[Opening Material shown section]
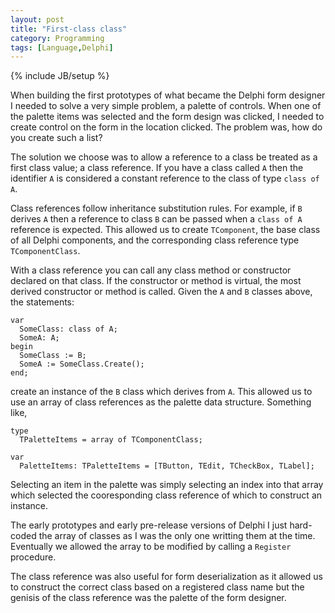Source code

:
 ```yaml
---
layout: post
title: "First-class class"
category: Programming
tags: [Language,Delphi]
---
```

{% include JB/setup %}

When building the first prototypes of what became the Delphi form designer I
needed to solve a very simple problem, a palette of controls. When one of the 
palette items was selected and the form design was clicked, I needed to create 
control on the form in the location clicked. The problem was, how do you create 
such a list?

The solution we choose was to allow a reference to a class be treated as a 
first class value; a class reference. If you have a class called `A` then the
identifier `A` is considered a constant reference to the class of type 
`class of A`.

Class references follow inheritance substitution rules. For example, if `B` 
derives `A` then a reference to class `B` can be passed when a `class of A`
reference is expected. This allowed us to create `TComponent`, the base class
of all Delphi components, and the corresponding class reference type 
`TComponentClass`. 

With a class reference you can call any class method or constructor declared on 
that class. If the constructor or method is virtual, the most derived 
constructor or method is called. Given the `A` and `B` classes above, the 
statements:

    var
      SomeClass: class of A;
      SomeA: A;
    begin
      SomeClass := B;
      SomeA := SomeClass.Create();
    end;

create an instance of the `B` class which derives from `A`. This allowed us to
use an array of class references as the palette data structure. Something like,

    type
      TPaletteItems = array of TComponentClass;

    var
      PaletteItems: TPaletteItems = [TButton, TEdit, TCheckBox, TLabel];

Selecting an item in the palette was simply selecting an index into that array 
which selected the cooresponding class reference of which to construct an 
instance. 

The early prototypes and early pre-release versions of Delphi I just hard-coded 
the array of classes as I was the only one writting them at the time. Eventually 
we allowed the array to be modified by calling a `Register` procedure.

The class reference was also useful for form deserialization as it allowed us to
construct the correct class based on a registered class name but the genisis
of the class reference was the palette of the form designer.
[Closing Material shown section]
(What to do)
Write out every record above exactly, leaving no picture in the result.

(Answer to this exercise)
Source code

:
 ```yaml
---
layout: post
title: "First-class class"
category: Programming
tags: [Language,Delphi]
---
```

{% include JB/setup %}

When building the first prototypes of what became the Delphi form designer I
needed to solve a very simple problem, a palette of controls. When one of the 
palette items was selected and the form design was clicked, I needed to create 
control on the form in the location clicked. The problem was, how do you create 
such a list?

The solution we choose was to allow a reference to a class be treated as a 
first class value; a class reference. If you have a class called `A` then the
identifier `A` is considered a constant reference to the class of type 
`class of A`.

Class references follow inheritance substitution rules. For example, if `B` 
derives `A` then a reference to class `B` can be passed when a `class of A`
reference is expected. This allowed us to create `TComponent`, the base class
of all Delphi components, and the corresponding class reference type 
`TComponentClass`. 

With a class reference you can call any class method or constructor declared on 
that class. If the constructor or method is virtual, the most derived 
constructor or method is called. Given the `A` and `B` classes above, the 
statements:

    var
      SomeClass: class of A;
      SomeA: A;
    begin
      SomeClass := B;
      SomeA := SomeClass.Create();
    end;

create an instance of the `B` class which derives from `A`. This allowed us to
use an array of class references as the palette data structure. Something like,

    type
      TPaletteItems = array of TComponentClass;

    var
      PaletteItems: TPaletteItems = [TButton, TEdit, TCheckBox, TLabel];

Selecting an item in the palette was simply selecting an index into that array 
which selected the cooresponding class reference of which to construct an 
instance. 

The early prototypes and early pre-release versions of Delphi I just hard-coded 
the array of classes as I was the only one writting them at the time. Eventually 
we allowed the array to be modified by calling a `Register` procedure.

The class reference was also useful for form deserialization as it allowed us to
construct the correct class based on a registered class name but the genisis
of the class reference was the palette of the form designer.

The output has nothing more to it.